For this to work, I have to put alcohol in the same brain space as peanuts, so to speak. I don’t drink. Because if I do, I will get sick, and then I will die. If I have a lapse in judgement and have some drinks, or by accident have a sip of alcohol, I can’t suddenly just say “oh well, guess I failed”, and then start drinking again. Because if I do, I will get sick, and then I will die.
Obviously, our AV will tells us that it’s not the same as a severe allergy, that we won’t die just this next time we have drink. Thing is, that very thought is what makes it so. The fact that we think “one more time won’t kill us”, is exactly why it will kill us. Because then there is another next time, and then another and another, and then I will die. And I think that was the realization I came to, thanks to SR.
So I don’t drink.
Great post Bigfish, and I'm so glad you're posting. LIke you, I relied on SR only for recovery, and it's worked for me. I'm extraordinarily lucky because I've been "one and done." I stopped on Feb. 3, 2016, found SR on Feb 8 or 9, and haven't looked back. I think SR has been instrumental for me because I avoided the "moderation" pitfall by reading so many threads that conclusively prove that moderation doesn't work.
I realized that I was going to die, and in fact I thought I had about a year left. I remember buying things like razors, shampoo, etc, in bulk from Amazon and thinking that I probably was going to die before I used all the supplies.
One difference is that I post up a storm here, and in fact the Feb 16 thread is a virtual diary of my recovery. Sometimes I go back and read my posts...it's a mixture of sadness, humor, irony, hopefulness.
SR and recovery has been the most amazing event I've gone through. I have taken it extremely seriously and I think that's why it's worked for Bigfish, me, and countless others. SR does work, but you can't play around with addiction. You have to jump into recovery with both feet.
I realized that I was going to die, and in fact I thought I had about a year left. I remember buying things like razors, shampoo, etc, in bulk from Amazon and thinking that I probably was going to die before I used all the supplies.
One difference is that I post up a storm here, and in fact the Feb 16 thread is a virtual diary of my recovery. Sometimes I go back and read my posts...it's a mixture of sadness, humor, irony, hopefulness.
SR and recovery has been the most amazing event I've gone through.
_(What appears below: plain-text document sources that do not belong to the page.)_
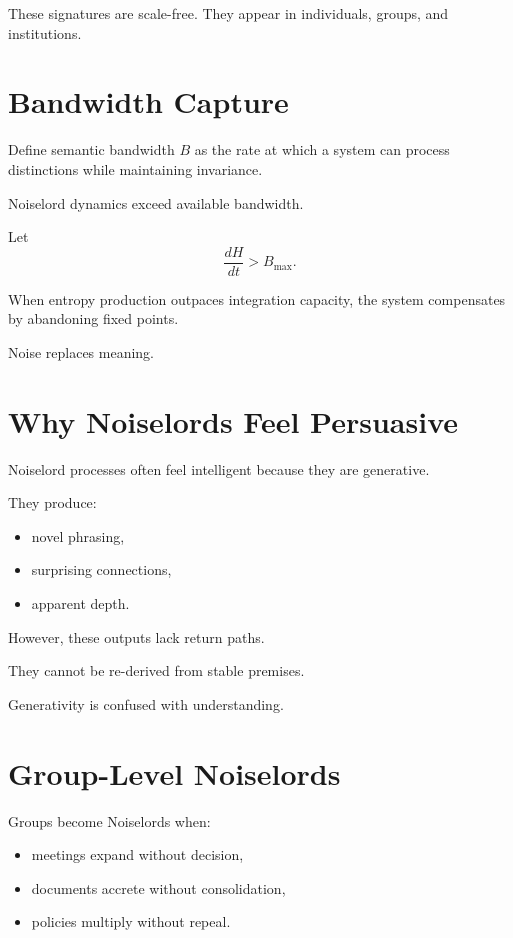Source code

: \documentclass[11pt]{book}
\begin{document}
These signatures are scale-free.
They appear in individuals, groups, and institutions.

\section{Bandwidth Capture}

Define semantic bandwidth \(B\) as the rate at which a system can process
distinctions while maintaining invariance.

Noiselord dynamics exceed available bandwidth.

Let
\[
\frac{dH}{dt} > B_{\max}.
\]

When entropy production outpaces integration capacity, the system compensates by
abandoning fixed points.

Noise replaces meaning.

\section{Why Noiselords Feel Persuasive}

Noiselord processes often feel intelligent because they are generative.

They produce:

\begin{itemize}
\item novel phrasing,
\item surprising connections,
\item apparent depth.
\end{itemize}

However, these outputs lack return paths.

They cannot be re-derived from stable premises.

Generativity is confused with understanding.

\section{Group-Level Noiselords}

Groups become Noiselords when:

\begin{itemize}
\item meetings expand without decision,
\item documents accrete without consolidation,
\item policies multiply without repeal.
\end{itemize}
\end{document}
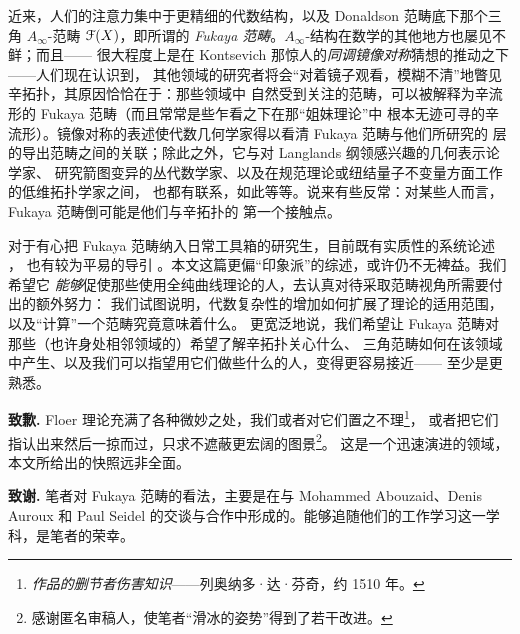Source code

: 
近来，人们的注意力集中于更精细的代数结构，以及 Donaldson 范畴底下那个三角 $A_\infty$-范畴
$\EuScript{F}(X)$，即所谓的 \emph{Fukaya 范畴}。$A_\infty$-结构在数学的其他地方也屡见不鲜；而且——
很大程度上是在 Kontsevich 那惊人的\emph{同调镜像对称}猜想的推动之下——人们现在认识到，
其他领域的研究者将会“对着镜子观看，模糊不清”地瞥见辛拓扑，其原因恰恰在于：那些领域中
自然受到关注的范畴，可以被解释为辛流形的 Fukaya 范畴（而且常常是些乍看之下在那“姐妹理论”中
根本无迹可寻的辛流形）。镜像对称的表述使代数几何学家得以看清 Fukaya 范畴与他们所研究的
层的导出范畴之间的关联；除此之外，它与对 Langlands 纲领感兴趣的几何表示论学家、
研究箭图变异的丛代数学家、以及在规范理论或纽结量子不变量方面工作的低维拓扑学家之间，
也都有联系，如此等等。说来有些反常：对某些人而言，Fukaya 范畴倒可能是他们与辛拓扑的
第一个接触点。


对于有心把 Fukaya 范畴纳入日常工具箱的研究生，目前既有实质性的系统论述 \cite{FO3, FCPLT}，
也有较为平易的导引 \cite{Auroux}。本文这篇更偏“印象派”的综述，或许仍不无裨益。我们希望它
\emph{能够}促使那些使用全纯曲线理论的人，去认真对待采取范畴视角所需要付出的额外努力：
我们试图说明，代数复杂性的增加如何扩展了理论的适用范围，以及“计算”一个范畴究竟意味着什么。
更宽泛地说，我们希望让 Fukaya 范畴对那些（也许身处相邻领域的）希望了解辛拓扑关心什么、
三角范畴如何在该领域中产生、以及我们可以指望用它们做些什么的人，变得更容易接近——
至少是更熟悉。

\noindent\textbf{致歉.} Floer 理论充满了各种微妙之处，我们或者对它们置之不理\footnote{%
\emph{作品的删节者伤害知识}——列奥纳多·达·芬奇，约 1510 年。}，
或者把它们指认出来然后一掠而过，只求不遮蔽更宏阔的图景\footnote{%
感谢匿名审稿人，使笔者“滑冰的姿势”得到了若干改进。}。
这是一个迅速演进的领域，本文所给出的快照远非全面。

\vspace{0.2cm}
\noindent\textbf{致谢.} 笔者对 Fukaya 范畴的看法，主要是在与 Mohammed Abouzaid、Denis Auroux
和 Paul Seidel 的交谈与合作中形成的。能够追随他们的工作学习这一学科，是笔者的荣幸。

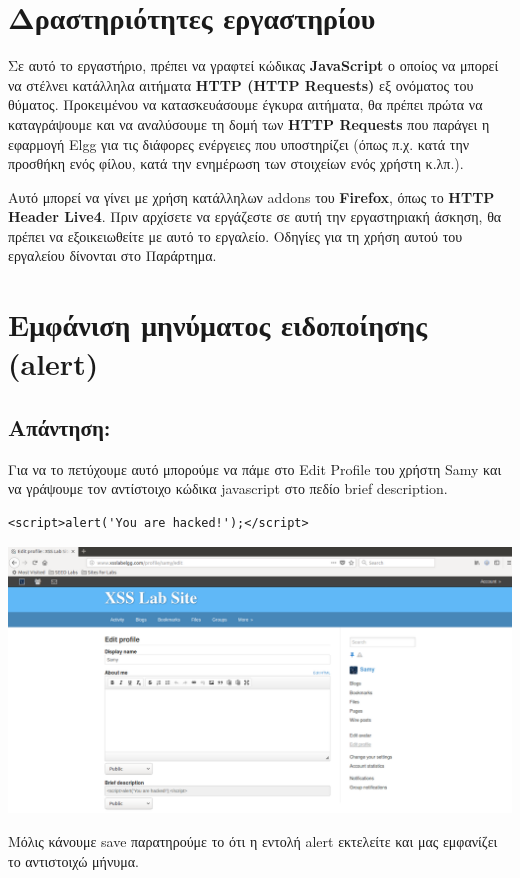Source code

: %
%
\setcounter{section}{0}
\section*{Δραστηριότητες εργαστηρίου}


\noindent
Σε αυτό το εργαστήριο, πρέπει να γραφτεί κώδικας \textbf{JavaScript} ο οποίος να μπορεί να στέλνει
κατάλληλα αιτήματα \textbf{HTTP (HTTP Requests)} εξ ονόματος του θύματος. Προκειμένου να
κατασκευάσουμε έγκυρα αιτήματα, θα πρέπει πρώτα να καταγράψουμε και να αναλύσουμε
τη δομή των \textbf{HTTP Requests} που παράγει η εφαρμογή Elgg για τις διάφορες ενέργειες
που υποστηρίζει (όπως π.χ. κατά την προσθήκη ενός φίλου, κατά την ενημέρωση των
στοιχείων ενός χρήστη κ.λπ.).

\noindent
Αυτό μπορεί να γίνει με χρήση κατάλληλων addons του \textbf{Firefox}, όπως το
\textbf{HTTP Header Live4}. Πριν αρχίσετε να εργάζεστε σε αυτή την εργαστηριακή άσκηση,
θα πρέπει να εξοικειωθείτε με αυτό το εργαλείο. Οδηγίες για τη χρήση αυτού του
εργαλείου δίνονται στο Παράρτημα.

\section{Εμφάνιση μηνύματος ειδοποίησης (alert)}
\subsection*{Απάντηση:}
\noindent
Για να το πετύχουμε αυτό μπορούμε να πάμε στο Εdit Profile του
χρήστη Samy και να γράψουμε τον αντίστοιχο κώδικα javascript στο
πεδίο brief description.

\begin{center}
	\begin{lstlisting}	
<script>alert('You are hacked!');</script>
	\end{lstlisting}	
\end{center}

\begin{center}
			\includegraphics[width=1\textwidth]{image/1.1.PNG}		
\end{center}
\noindent
Μόλις κάνουμε save παρατηρούμε το ότι η εντολή alert εκτελείτε
και μας εμφανίζει το αντιστοιχώ μήνυμα.

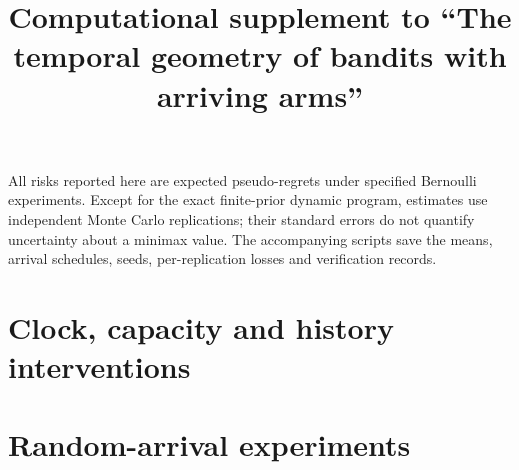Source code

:\documentclass[11pt]{article}
\title{Computational supplement to ``The temporal geometry of bandits with arriving arms''}
\author{}
\date{}
\begin{document}
\maketitle
All risks reported here are expected pseudo-regrets under specified
Bernoulli experiments. Except for the exact finite-prior dynamic
program, estimates use independent Monte Carlo replications; their
standard errors do not quantify uncertainty about a minimax value.
The accompanying scripts save the means, arrival schedules, seeds,
per-replication losses and verification records.
\tableofcontents

\section{Clock, capacity and history interventions}

\section{Random-arrival experiments}




\end{document}
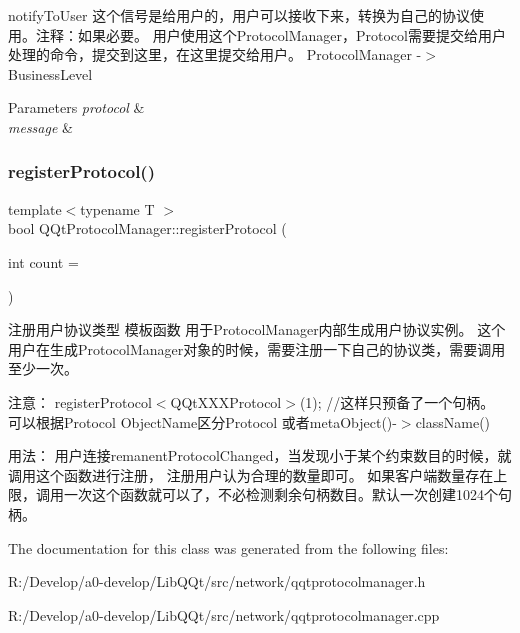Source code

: notify\+To\+User 这个信号是给用户的，用户可以接收下来，转换为自己的协议使用。注释：如果必要。 用户使用这个\+Protocol\+Manager，\+Protocol需要提交给用户处理的命令，提交到这里，在这里提交给用户。 Protocol\+Manager -\/$>$ Business\+Level 


\begin{DoxyParams}{Parameters}
{\em protocol} & \\
\hline
{\em message} & \\
\hline
\end{DoxyParams}
\mbox{\label{class_q_qt_protocol_manager_a82e23b25b4991b6b04969bab7645cb1a}} 
\subsubsection{\texorpdfstring{register\+Protocol()}{registerProtocol()}}
{\footnotesize\ttfamily template$<$typename T $>$ \\
bool Q\+Qt\+Protocol\+Manager\+::register\+Protocol (\begin{DoxyParamCaption}\item[{int}]{count = {} }\end{DoxyParamCaption})\hspace{0.3cm}{\ttfamily [inline]}}

注册用户协议类型 模板函数 用于\+Protocol\+Manager内部生成用户协议实例。 这个用户在生成\+Protocol\+Manager对象的时候，需要注册一下自己的协议类，需要调用至少一次。

注意： register\+Protocol$<$\+Q\+Qt\+X\+X\+X\+Protocol$>$(1); //这样只预备了一个句柄。 可以根据\+Protocol Object\+Name区分\+Protocol 或者meta\+Object()-\/$>$class\+Name()

用法： 用户连接remanent\+Protocol\+Changed，当发现小于某个约束数目的时候，就调用这个函数进行注册， 注册用户认为合理的数量即可。 如果客户端数量存在上限，调用一次这个函数就可以了，不必检测剩余句柄数目。默认一次创建1024个句柄。 

The documentation for this class was generated from the following files\+:\begin{DoxyCompactItemize}
\item 
R\+:/\+Develop/a0-\/develop/\+Lib\+Q\+Qt/src/network/qqtprotocolmanager.\+h\item 
R\+:/\+Develop/a0-\/develop/\+Lib\+Q\+Qt/src/network/qqtprotocolmanager.\+cpp\end{DoxyCompactItemize}

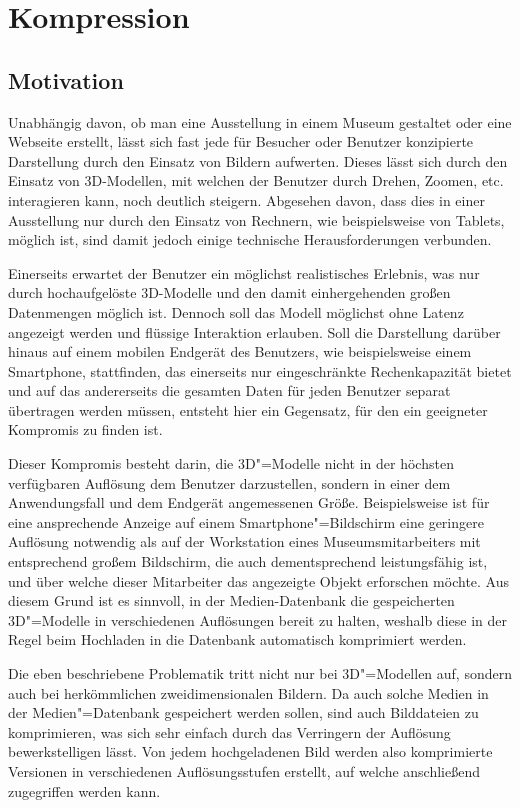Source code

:\section{Kompression}\label{sec:compression}

\subsection{Motivation}

Unabhängig davon, ob man eine Ausstellung in einem Museum gestaltet oder eine Webseite erstellt, lässt sich fast jede für Besucher oder Benutzer konzipierte Darstellung durch den Einsatz von Bildern aufwerten. Dieses lässt sich durch den Einsatz von 3D-Modellen, mit welchen der Benutzer durch Drehen, Zoomen, etc. interagieren kann, noch deutlich steigern. Abgesehen davon, dass dies in einer Ausstellung nur durch den Einsatz von Rechnern, wie beispielsweise von Tablets, möglich ist, sind damit jedoch einige technische Herausforderungen verbunden.

Einerseits erwartet der Benutzer ein möglichst realistisches Erlebnis, was nur durch hochaufgelöste 3D-Modelle und den damit einhergehenden großen Datenmengen möglich ist. Dennoch soll das Modell möglichst ohne Latenz angezeigt werden und flüssige Interaktion erlauben. Soll die Darstellung darüber hinaus auf einem mobilen Endgerät des Benutzers, wie beispielsweise einem Smartphone, stattfinden, das einerseits nur eingeschränkte Rechenkapazität bietet und auf das andererseits die gesamten Daten für jeden Benutzer separat übertragen werden müssen, entsteht hier ein Gegensatz, für den ein geeigneter Kompromis zu finden ist.

Dieser Kompromis besteht darin, die 3D"=Modelle nicht in der höchsten verfügbaren Auflösung dem Benutzer darzustellen, sondern in einer dem Anwendungsfall und dem Endgerät angemessenen Größe. Beispielsweise ist für eine ansprechende Anzeige auf einem Smartphone"=Bildschirm eine geringere Auflösung notwendig als auf der Workstation eines Museumsmitarbeiters mit entsprechend großem Bildschirm, die auch dementsprechend leistungsfähig ist, und über welche dieser Mitarbeiter das angezeigte Objekt erforschen möchte. Aus diesem Grund ist es sinnvoll, in der Medien-Datenbank die gespeicherten 3D"=Modelle in verschiedenen Auflösungen bereit zu halten, weshalb diese in der Regel beim Hochladen in die Datenbank automatisch komprimiert werden.

Die eben beschriebene Problematik tritt nicht nur bei 3D"=Modellen auf, sondern auch bei herkömmlichen zweidimensionalen Bildern. Da auch solche Medien in der Medien"=Datenbank gespeichert werden sollen, sind auch Bilddateien zu komprimieren, was sich sehr einfach durch das Verringern der Auflösung bewerkstelligen lässt. Von jedem hochgeladenen Bild werden also komprimierte Versionen in verschiedenen Auflösungsstufen erstellt, auf welche anschließend zugegriffen werden kann.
I have taken it extremely seriously and I think that's why it's worked for Bigfish, me, and countless others. SR does work, but you can't play around with addiction. You have to jump into recovery with both feet.
Mike 2 years!! Congrats. I can't think of a more supportive loving place to be than SR. 24/7 ...
Wait..is Mike and BigFish one in the same? Otherwise...congrats BigFish. I never know what is going on ....even sober!!!!
Wait..is Mike and BigFish one in the same? Otherwise...congrats BigFish. I never know what is going on ....even sober!!!!